In this article we will be discussing scaling in Kubernetes cluster, what are the various types and how we can achieve it.

What is Scaling?

Basically, scaling means increasing or decreasing the resources. In the context of compute instance scaling means increasing or decreasing the CPU & RAM.

When we increase the resource it is called up-scaling.
When we decrease the resource it is called down-scaling.

Vertical scaling vs Horizontal Scaling – in Hardware scaling

To explain the difference between these two types of scaling I will take an example.

For example, you have a computer, and currently you have 8 GB RAM. Now you want to increase the RAM up to 16 GB. There are two ways to do so –

Vertical scaling – It means adding up resources in the same computer.

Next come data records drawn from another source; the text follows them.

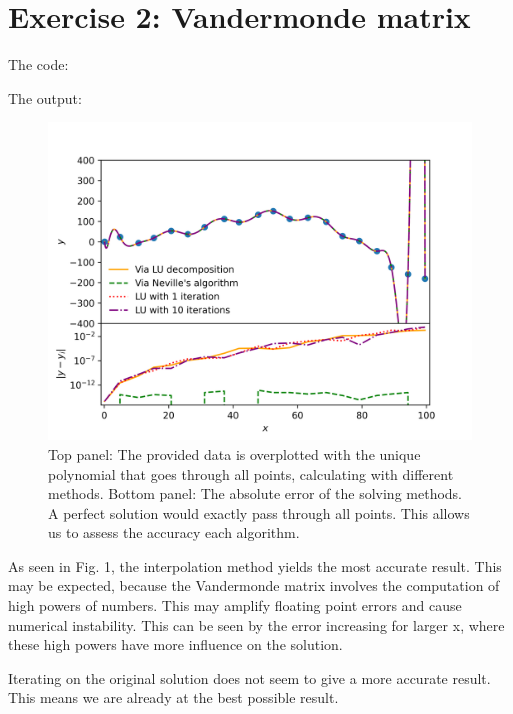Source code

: \section{Exercise 2: Vandermonde matrix}

\noindent The code:



\noindent The output:



\begin{figure}[H]
    \centering
    \includegraphics[width=\textwidth]{plots/my_vandermonde_sol_2c.png}
    \caption{Top panel: The provided data is overplotted with the unique polynomial that goes through all points, calculating with different methods.
    Bottom panel: The absolute error of the solving methods. A perfect solution would exactly pass through all points. This allows us to assess the accuracy 
    each algorithm.
    } \label{fig:vdmonde}
\end{figure}

As seen in Fig. 1, the interpolation method yields the most accurate result. This may be expected, because the Vandermonde matrix 
involves the computation of high powers of numbers. This may amplify floating point errors and cause numerical instability. This can be seen by
the error increasing for larger x, where these high powers have more influence on the solution.

Iterating on the original solution does not seem to give a more accurate result. This means we are already at 
the best possible result.

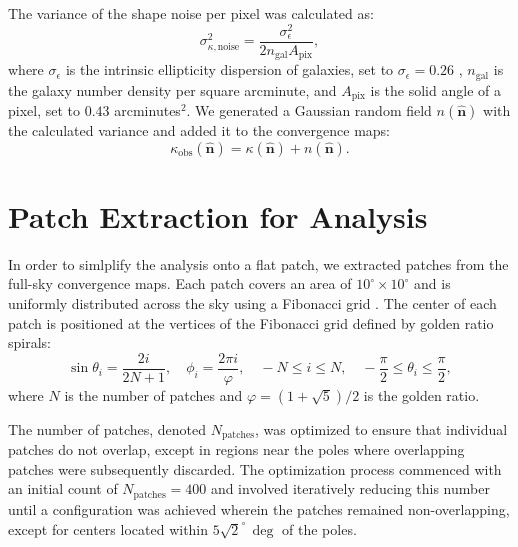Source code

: The variance of the shape noise per pixel was calculated as:
\begin{equation}
    \sigma_{\kappa, \text{noise}}^2 = \frac{\sigma_{\epsilon}^2}{2 n_{\mathrm{gal}} A_{\mathrm{pix}}},
\end{equation}
where $\sigma_{\epsilon}$ is the intrinsic ellipticity dispersion of galaxies, set to $\sigma_{\epsilon} = 0.26$ \citep{2019A&A...627A..59E}, $n_{\mathrm{gal}}$ is the galaxy number density per square arcminute, and $A_{\mathrm{pix}}$ is the solid angle of a pixel, set to $0.43$ arcminutes$^2$.
We generated a Gaussian random field $n(\hat{\mathbf{n}})$ with the calculated variance and added it to the convergence maps:
\begin{equation}
    \kappa_{\mathrm{obs}}(\hat{\mathbf{n}}) = \kappa(\hat{\mathbf{n}}) + n(\hat{\mathbf{n}}).
\end{equation}

\section{Patch Extraction for Analysis}
In order to simlplify the analysis onto a flat patch, we extracted patches from the full-sky convergence maps. Each patch covers an area of $10^\circ \times 10^\circ$ and is uniformly distributed across the sky using a Fibonacci grid \citep{2006QJRMS.132.1769S, 2023MNRAS.524.5591F}. The center of each patch is positioned at the vertices of the Fibonacci grid defined by golden ratio spirals:
\begin{equation}
    \sin \theta_i = \frac{2i}{2N + 1}, \quad \phi_i = \frac{2 \pi i}{\varphi}, \quad -N \leq i \leq N, \quad -\frac{\pi}{2} \leq \theta_i \leq \frac{\pi}{2},
\end{equation}
where $N$ is the number of patches and $\varphi = (1 + \sqrt{5})/2$ is the golden ratio.

The number of patches, denoted \( N_{\text{patches}} \), was optimized to ensure that individual patches do not overlap, except in regions near the poles where overlapping patches were subsequently discarded. The optimization process commenced with an initial count of \( N_{\text{patches}} = 400 \) and involved iteratively reducing this number until a configuration was achieved wherein the patches remained non-overlapping, except for centers located within \( 5\sqrt{2}^\circ \, \mathrm{\deg}\) of the poles.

So, here we will not increase the number of computer rather we would increase the RAM in the same computer.
- Vertically can be up-scaled.
- Vertically can be down-scaled.
Horizontal scaling – It means adding up a new computer. So, here you won’t increase the RAM in same computer rather you would bring up a new computer with 8 GB RAM which would make total of 16 GB RAM.
- Horizontally can be up-scaled.
- Horizontally can be down-scaled.

Depending on the requirement vertical scaling & Horizontal scaling are used.

Two ways of achieving scaling in Kubernetes cluster

In Kubernetes cluster we can achieve scaling in two ways –

Manual way – this can be used for learning purpose or in test environment.
Automatic way – this is also called autoscaling, it means dynamically scaling up /down the resources. This automatic way is the real use of Kubernetes engine. Using automated scaling we will be able to leverage the real power of Kubernetes.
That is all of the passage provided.